Output the records exactly, with no line skipped.
*** LISTED ENTRIES ***
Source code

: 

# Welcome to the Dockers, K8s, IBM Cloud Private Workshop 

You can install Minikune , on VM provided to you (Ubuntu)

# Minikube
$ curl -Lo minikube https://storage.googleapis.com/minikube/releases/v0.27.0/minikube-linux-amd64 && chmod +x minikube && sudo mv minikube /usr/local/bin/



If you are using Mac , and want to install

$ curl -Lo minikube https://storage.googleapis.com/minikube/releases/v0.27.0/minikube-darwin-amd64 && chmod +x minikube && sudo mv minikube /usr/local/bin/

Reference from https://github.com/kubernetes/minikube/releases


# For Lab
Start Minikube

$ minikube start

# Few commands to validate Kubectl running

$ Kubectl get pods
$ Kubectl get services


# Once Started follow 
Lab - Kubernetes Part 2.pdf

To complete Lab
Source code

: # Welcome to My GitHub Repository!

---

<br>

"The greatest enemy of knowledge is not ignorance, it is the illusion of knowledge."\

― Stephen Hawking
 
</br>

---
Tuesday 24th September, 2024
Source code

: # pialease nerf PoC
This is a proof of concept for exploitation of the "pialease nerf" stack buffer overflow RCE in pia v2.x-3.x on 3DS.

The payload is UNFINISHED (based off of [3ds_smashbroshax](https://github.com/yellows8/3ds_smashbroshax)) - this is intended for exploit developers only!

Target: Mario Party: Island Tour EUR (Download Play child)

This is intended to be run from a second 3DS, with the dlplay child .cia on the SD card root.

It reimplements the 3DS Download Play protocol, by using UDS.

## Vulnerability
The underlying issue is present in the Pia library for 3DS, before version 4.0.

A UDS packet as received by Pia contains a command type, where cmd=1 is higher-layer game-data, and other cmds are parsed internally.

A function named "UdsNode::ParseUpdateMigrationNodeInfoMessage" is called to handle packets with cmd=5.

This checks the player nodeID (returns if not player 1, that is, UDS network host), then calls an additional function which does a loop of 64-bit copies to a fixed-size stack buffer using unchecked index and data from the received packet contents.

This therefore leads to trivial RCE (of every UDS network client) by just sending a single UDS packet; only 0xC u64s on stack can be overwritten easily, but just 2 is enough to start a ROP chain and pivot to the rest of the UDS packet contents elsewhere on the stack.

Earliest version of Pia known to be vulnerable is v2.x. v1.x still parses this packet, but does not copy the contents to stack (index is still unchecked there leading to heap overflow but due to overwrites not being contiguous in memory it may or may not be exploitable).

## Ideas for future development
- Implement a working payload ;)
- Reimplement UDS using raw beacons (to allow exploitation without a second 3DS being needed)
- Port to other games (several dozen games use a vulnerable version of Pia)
*** End of LISTED ENTRIES ***
RESPONSE FOR THIS EXERCISE.
Source code

: 

# Welcome to the Dockers, K8s, IBM Cloud Private Workshop 

You can install Minikune , on VM provided to you (Ubuntu)

# Minikube
$ curl -Lo minikube https://storage.googleapis.com/minikube/releases/v0.27.0/minikube-linux-amd64 && chmod +x minikube && sudo mv minikube /usr/local/bin/



If you are using Mac , and want to install

$ curl -Lo minikube https://storage.googleapis.com/minikube/releases/v0.27.0/minikube-darwin-amd64 && chmod +x minikube && sudo mv minikube /usr/local/bin/

Reference from https://github.com/kubernetes/minikube/releases


# For Lab
Start Minikube

$ minikube start

# Few commands to validate Kubectl running

$ Kubectl get pods
$ Kubectl get services


# Once Started follow 
Lab - Kubernetes Part 2.pdf

To complete Lab
Source code

: # Welcome to My GitHub Repository!

---

<br>

"The greatest enemy of knowledge is not ignorance, it is the illusion of knowledge."\

― Stephen Hawking
 
</br>

---
Tuesday 24th September, 2024
Source code

: # pialease nerf PoC
This is a proof of concept for exploitation of the "pialease nerf" stack buffer overflow RCE in pia v2.x-3.x on 3DS.

The payload is UNFINISHED (based off of [3ds_smashbroshax](https://github.com/yellows8/3ds_smashbroshax)) - this is intended for exploit developers only!

Target: Mario Party: Island Tour EUR (Download Play child)

This is intended to be run from a second 3DS, with the dlplay child .cia on the SD card root.

It reimplements the 3DS Download Play protocol, by using UDS.

## Vulnerability
The underlying issue is present in the Pia library for 3DS, before version 4.0.

A UDS packet as received by Pia contains a command type, where cmd=1 is higher-layer game-data, and other cmds are parsed internally.

A function named "UdsNode::ParseUpdateMigrationNodeInfoMessage" is called to handle packets with cmd=5.

This checks the player nodeID (returns if not player 1, that is, UDS network host), then calls an additional function which does a loop of 64-bit copies to a fixed-size stack buffer using unchecked index and data from the received packet contents.

This therefore leads to trivial RCE (of every UDS network client) by just sending a single UDS packet; only 0xC u64s on stack can be overwritten easily, but just 2 is enough to start a ROP chain and pivot to the rest of the UDS packet contents elsewhere on the stack.

Earliest version of Pia known to be vulnerable is v2.x. v1.x still parses this packet, but does not copy the contents to stack (index is still unchecked there leading to heap overflow but due to overwrites not being contiguous in memory it may or may not be exploitable).

## Ideas for future development
- Implement a working payload ;)
- Reimplement UDS using raw beacons (to allow exploitation without a second 3DS being needed)
- Port to other games (several dozen games use a vulnerable version of Pia)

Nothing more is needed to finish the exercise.